TEMOIGNAGE – Pour Marie, mère d’une fillette de 10 ans née grâce à la gestation pour autrui aux Etats-Unis, cette circulaire Taubira est une bonne nouvelle. Elle raconte son histoire à TF1 News.

Une circulaire sur la nationalité des enfants de mères porteuses nés à l’étranger a fait irruption mardi dans le débat sur le mariage homosexuel, l’UMP accusant le gouvernement d’ouvrir une brèche vers la gestation pour autrui (GPA), ce qu’il nie catégoriquement (Lire aussi : Taubira conspuée par la droite qui crie « démission ! »). Pour Marie, qui a eu sa fille grâce à une mère-porteuse il y a dix ans aux Etats-Unis, cette circulaire est une « formidable nouvelle ». Voici son histoire.

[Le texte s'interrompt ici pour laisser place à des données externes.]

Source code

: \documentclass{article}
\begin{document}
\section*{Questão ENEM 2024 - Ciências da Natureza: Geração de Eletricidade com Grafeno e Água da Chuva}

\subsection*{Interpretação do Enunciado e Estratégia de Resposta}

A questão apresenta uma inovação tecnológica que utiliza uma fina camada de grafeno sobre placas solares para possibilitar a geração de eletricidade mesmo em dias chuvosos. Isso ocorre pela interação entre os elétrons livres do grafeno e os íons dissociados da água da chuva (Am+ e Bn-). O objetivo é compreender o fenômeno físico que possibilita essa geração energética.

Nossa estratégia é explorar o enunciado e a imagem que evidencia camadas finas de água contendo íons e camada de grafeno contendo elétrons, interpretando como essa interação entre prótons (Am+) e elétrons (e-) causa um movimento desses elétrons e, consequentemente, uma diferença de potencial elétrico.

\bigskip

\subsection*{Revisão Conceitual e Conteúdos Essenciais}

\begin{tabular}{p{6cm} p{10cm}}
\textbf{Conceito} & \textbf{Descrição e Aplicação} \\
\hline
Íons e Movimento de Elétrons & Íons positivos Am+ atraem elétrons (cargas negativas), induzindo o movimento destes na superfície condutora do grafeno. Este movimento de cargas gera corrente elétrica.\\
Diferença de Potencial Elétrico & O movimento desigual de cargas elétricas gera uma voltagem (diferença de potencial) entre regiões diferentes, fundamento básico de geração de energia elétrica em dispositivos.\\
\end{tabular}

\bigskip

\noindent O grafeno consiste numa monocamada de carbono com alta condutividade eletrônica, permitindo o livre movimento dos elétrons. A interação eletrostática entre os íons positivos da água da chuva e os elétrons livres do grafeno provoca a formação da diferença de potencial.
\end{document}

« La GPA, on en avait vaguement entendu parler »
« J’ai subi une ablation de l’utérus à l’âge de 20 ans suite à un cancer. Le mal d’enfant a suivi après le combat contre la maladie. Je suis avec le même garçon depuis mes 14 ans et on s’était toujours dit qu’on aurait des enfants ensemble. Là, j’ai compris que cela allait être très compliqué, voire impossible. Alors, on met ce désir de bébé dans un coin et puis on n’en parle plus, on s’interdit d’y penser. Mais la souffrance est là. Toujours là. Un jour, on a rencontré un médecin qui nous a parlé d’une autre solution : le recours à une mère porteuse. Mais on allait devoir se débrouiller seuls, la pratique étant interdite en France. La GPA, on en avait vaguement entendu parler. En entendre parler via un spécialiste la légitimise.

« La terre promise »
En 2000, on part à Los Angeles, en Californie. Il existe là-bas des agences de gestation pour autrui. Pour nous, c’est l’île aux enfants, la terre promise. Ces agences nous mettent en relation avec des gestatrices. En anglais, on les appelle les « surrogate ». Nous, on les appelle les ‘nounous’, jamais les mères-porteuses. Contrairement à ce que l’on peut croire, on ne les choisit pas sur catalogue. Ces femmes écrivent des lettres pour expliquer pourquoi elles font ça. Leur point commun ? Elles ne peuvent pas s’endormir le soir en pensant à celles qui souffrent de ne pas avoir d’enfant. C’est une envie humaine. Dans ce lot de missives, une femme vous touche plus qu’une autre. Lors de notre première rencontre, elle m’a dit « ne t’inquiète pas, je suis là ». On passe beaucoup de temps ensemble pour faire connaissance, se découvrir. Mon mari et moi avons fait trois allers-retours en Californie avant de débuter l’aventure GPA, 12-15 au total.

« Un faux-ventre »
Le processus est peu ou prou le même que pour une fécondation in vitro. J’ai un traitement de stimulation ovarienne, de son côté la nounou reçoit un traitement pour accepter les embryons. Vient le jour, où l’on me ponctionne mes ovocytes ; mon mari donne, lui, son sperme et des embryons se forment. Deux sont inséminés dans l’utérus de la nounou et l’attente commence. La troisième tentative a été la bonne, on l’a appris le soir de notre anniversaire de mariage. Si mon entourage était au courant, j’ai passé neuf mois avec un faux-ventre au boulot, notamment. J’ai terminé « ma grossesse » aux Etats-Unis.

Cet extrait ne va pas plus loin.